The New York Times explains the report attributes Africa's slow progress to conflict, political instability, population growth and the low priority that is given to water and sanitation by regional leaders. At least 30 percent of the region's water systems are inoperable because of age or disrepair, according to officials from UNICEF.
Xinhua meanwhile notes Tanzania has been rated as the world's best country for improving its people's access to clean drinking water, WHO and UNICEF. The two UN institutions classified the east African country as having made 92 percent improvement in water purification for human consumption between 1990 and 2002. The two institutions added that 73 percent of Tanzania's population of 34 million now has access to clean drinking water.
Kyodo (Japan) adds that two-thirds of the 1.1 billion people drinking water from unsafe rivers, ponds and vendors live in Asia. There are as many people without safe water in China as in all of Africa, roughly 300 million, the report says. Poor, rural communities in remote areas are the least covered by sanitation systems. Two billion of those lacking a simple toilet live in the countryside, and only 560 million are in cities. Over half of those without as little as basic latrines, nearly 1.5 billion people, live in China and India, and such facilities are only available to 36 percent of the population in Sub-Saharan Africa, the report says. The news agency also notes that in order to cut the number of people without drinking water and sanitation in half by 2015, annual funds of $11.3 billion would be required, which would bring an economic return of $3 to $34 for each $1 invested, according to the report. Japan, still the biggest international donor in terms of water and sanitation, has drastically reduced its contributions from $1.3 billion per year in 1999 to $500 million per year in 2002, which considerably diminished the amount of international funds available as a whole.

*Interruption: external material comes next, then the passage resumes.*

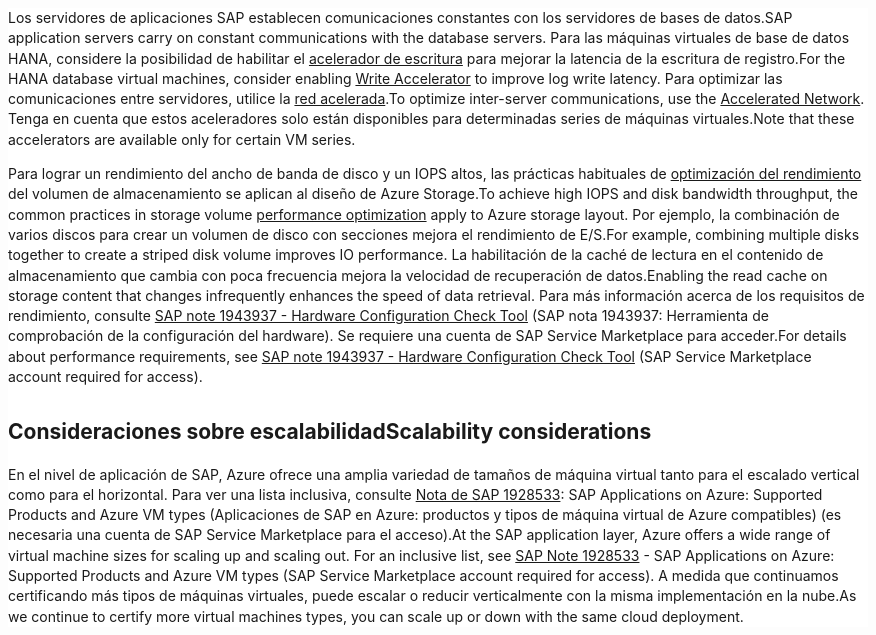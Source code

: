 <span data-ttu-id="0eac4-214">Los servidores de aplicaciones SAP establecen comunicaciones constantes con los servidores de bases de datos.</span><span class="sxs-lookup"><span data-stu-id="0eac4-214">SAP application servers carry on constant communications with the database servers.</span></span> <span data-ttu-id="0eac4-215">Para las máquinas virtuales de base de datos HANA, considere la posibilidad de habilitar el [acelerador de escritura](/azure/virtual-machines/linux/how-to-enable-write-accelerator) para mejorar la latencia de la escritura de registro.</span><span class="sxs-lookup"><span data-stu-id="0eac4-215">For the HANA database virtual machines, consider enabling [Write Accelerator](/azure/virtual-machines/linux/how-to-enable-write-accelerator) to improve log write latency.</span></span> <span data-ttu-id="0eac4-216">Para optimizar las comunicaciones entre servidores, utilice la [red acelerada](https://azure.microsoft.com/blog/linux-and-windows-networking-performance-enhancements-accelerated-networking/).</span><span class="sxs-lookup"><span data-stu-id="0eac4-216">To optimize inter-server communications, use the [Accelerated Network](https://azure.microsoft.com/blog/linux-and-windows-networking-performance-enhancements-accelerated-networking/).</span></span> <span data-ttu-id="0eac4-217">Tenga en cuenta que estos aceleradores solo están disponibles para determinadas series de máquinas virtuales.</span><span class="sxs-lookup"><span data-stu-id="0eac4-217">Note that these accelerators are available only for certain VM series.</span></span>

<span data-ttu-id="0eac4-218">Para lograr un rendimiento del ancho de banda de disco y un IOPS altos, las prácticas habituales de [optimización del rendimiento](/azure/virtual-machines/linux/premium-storage-performance) del volumen de almacenamiento se aplican al diseño de Azure Storage.</span><span class="sxs-lookup"><span data-stu-id="0eac4-218">To achieve high IOPS and disk bandwidth throughput, the common practices in storage volume [performance optimization](/azure/virtual-machines/linux/premium-storage-performance) apply to Azure storage layout.</span></span> <span data-ttu-id="0eac4-219">Por ejemplo, la combinación de varios discos para crear un volumen de disco con secciones mejora el rendimiento de E/S.</span><span class="sxs-lookup"><span data-stu-id="0eac4-219">For example, combining multiple disks together to create a striped disk volume improves IO performance.</span></span> <span data-ttu-id="0eac4-220">La habilitación de la caché de lectura en el contenido de almacenamiento que cambia con poca frecuencia mejora la velocidad de recuperación de datos.</span><span class="sxs-lookup"><span data-stu-id="0eac4-220">Enabling the read cache on storage content that changes infrequently enhances the speed of data retrieval.</span></span> <span data-ttu-id="0eac4-221">Para más información acerca de los requisitos de rendimiento, consulte [SAP note 1943937 - Hardware Configuration Check Tool](https://launchpad.support.sap.com/#/notes/1943937) (SAP nota 1943937: Herramienta de comprobación de la configuración del hardware). Se requiere una cuenta de SAP Service Marketplace para acceder.</span><span class="sxs-lookup"><span data-stu-id="0eac4-221">For details about performance requirements, see [SAP note 1943937 - Hardware Configuration Check Tool](https://launchpad.support.sap.com/#/notes/1943937) (SAP Service Marketplace account required for access).</span></span>

## <a name="scalability-considerations"></a><span data-ttu-id="0eac4-222">Consideraciones sobre escalabilidad</span><span class="sxs-lookup"><span data-stu-id="0eac4-222">Scalability considerations</span></span>

<span data-ttu-id="0eac4-223">En el nivel de aplicación de SAP, Azure ofrece una amplia variedad de tamaños de máquina virtual tanto para el escalado vertical como para el horizontal. Para ver una lista inclusiva, consulte [Nota de SAP 1928533](https://launchpad.support.sap.com/#/notes/1928533): SAP Applications on Azure: Supported Products and Azure VM types (Aplicaciones de SAP en Azure: productos y tipos de máquina virtual de Azure compatibles) (es necesaria una cuenta de SAP Service Marketplace para el acceso).</span><span class="sxs-lookup"><span data-stu-id="0eac4-223">At the SAP application layer, Azure offers a wide range of virtual machine sizes for scaling up and scaling out. For an inclusive list, see [SAP Note 1928533](https://launchpad.support.sap.com/#/notes/1928533) - SAP Applications on Azure: Supported Products and Azure VM types (SAP Service Marketplace account required for access).</span></span> <span data-ttu-id="0eac4-224">A medida que continuamos certificando más tipos de máquinas virtuales, puede escalar o reducir verticalmente con la misma implementación en la nube.</span><span class="sxs-lookup"><span data-stu-id="0eac4-224">As we continue to certify more virtual machines types, you can scale up or down with the same cloud deployment.</span></span>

The Economist meanwhile writes that one problem [in increasing access to water] is that governments have tended to declare that water should be free, so those with taps in their homes (typically the better-off) have no incentive to conserve it. Because water infrastructure has not been self-funding, it has not been extended to the poorest areas, so the poorest have ended up paying inflated prices to black-market water-sellers. In towns, private firms can work wonders if allowed to charge something like market prices, which often they are not. In rural areas, where the poorest of the poor live, the most progress has been made by concentrating on small (and usually publicly funded) projects, such as boreholes, rather than grand dams. Governments like starting new projects, but it is often cheaper to fix broken ones. Ideally, locals should be trained to maintain their own boreholes. Pumps can be designed to double as children's roundabouts, so that children pump water as they play. Tanks to catch rain are simple and efficient. In Mabuia, the poorest residents pay a few cents each week for water and a communal shower block. Richer ones pay extra for taps in their homes. The sums raised pay for an engineer to live in the village and fix its pipes.